= Task directions =
Search the records below for "return" and copy every line it turns up in.

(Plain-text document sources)
_ _ _ _ _

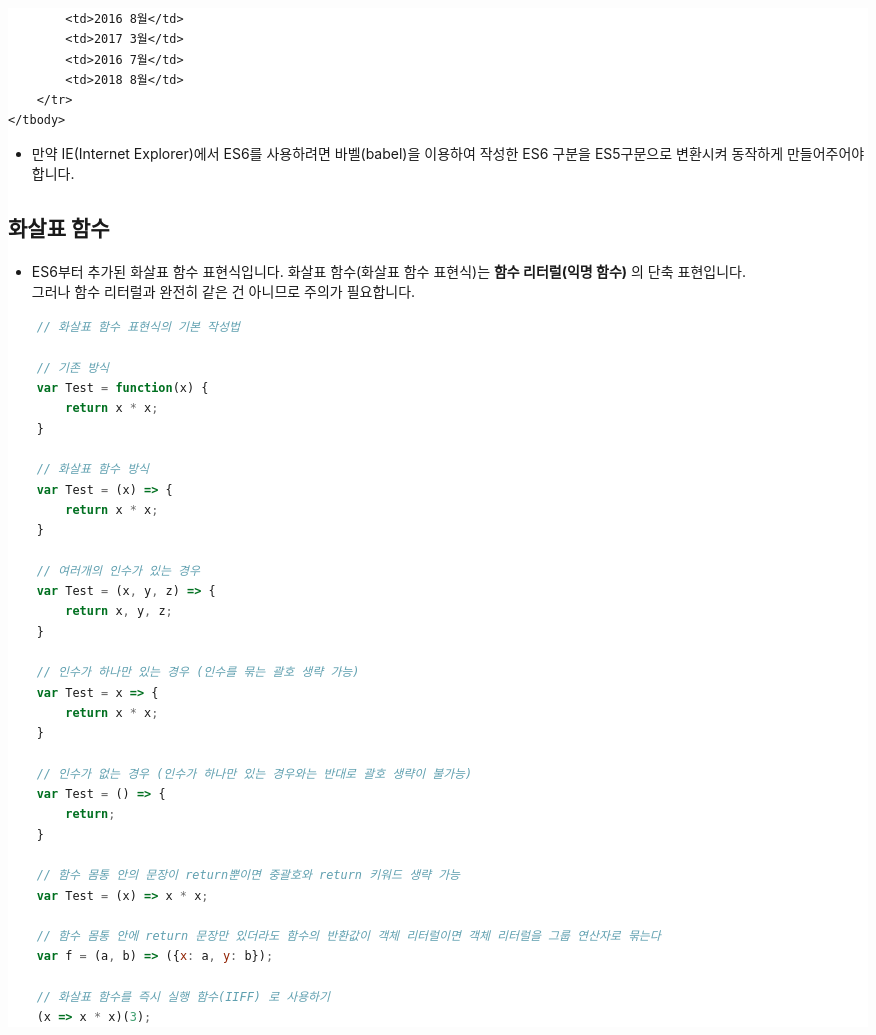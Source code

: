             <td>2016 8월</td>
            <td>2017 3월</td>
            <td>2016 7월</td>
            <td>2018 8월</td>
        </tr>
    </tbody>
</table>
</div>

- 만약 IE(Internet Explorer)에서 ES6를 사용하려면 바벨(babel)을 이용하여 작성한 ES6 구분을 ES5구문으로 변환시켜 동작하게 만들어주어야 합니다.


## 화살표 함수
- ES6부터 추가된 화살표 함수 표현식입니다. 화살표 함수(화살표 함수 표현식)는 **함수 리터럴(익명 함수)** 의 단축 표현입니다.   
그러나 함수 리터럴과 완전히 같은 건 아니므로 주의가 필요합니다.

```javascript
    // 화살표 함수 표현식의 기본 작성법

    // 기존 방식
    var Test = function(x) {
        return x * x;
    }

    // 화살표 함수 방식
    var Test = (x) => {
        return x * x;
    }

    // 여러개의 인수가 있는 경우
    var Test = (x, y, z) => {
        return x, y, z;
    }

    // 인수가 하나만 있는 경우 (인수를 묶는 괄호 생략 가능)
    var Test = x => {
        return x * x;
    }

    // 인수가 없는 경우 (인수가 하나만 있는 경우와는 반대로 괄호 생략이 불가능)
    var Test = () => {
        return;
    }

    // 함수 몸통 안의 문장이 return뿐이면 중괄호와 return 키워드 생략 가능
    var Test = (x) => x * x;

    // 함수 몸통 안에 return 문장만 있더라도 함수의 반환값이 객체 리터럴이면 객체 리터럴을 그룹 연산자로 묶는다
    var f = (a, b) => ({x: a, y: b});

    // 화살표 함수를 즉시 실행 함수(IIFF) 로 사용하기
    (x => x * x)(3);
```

_ _ _ _ _

= Answer for the task =
        return x * x;
        return x * x;
        return x, y, z;
        return x * x;
        return;
    // 함수 몸통 안의 문장이 return뿐이면 중괄호와 return 키워드 생략 가능
    // 함수 몸통 안에 return 문장만 있더라도 함수의 반환값이 객체 리터럴이면 객체 리터럴을 그룹 연산자로 묶는다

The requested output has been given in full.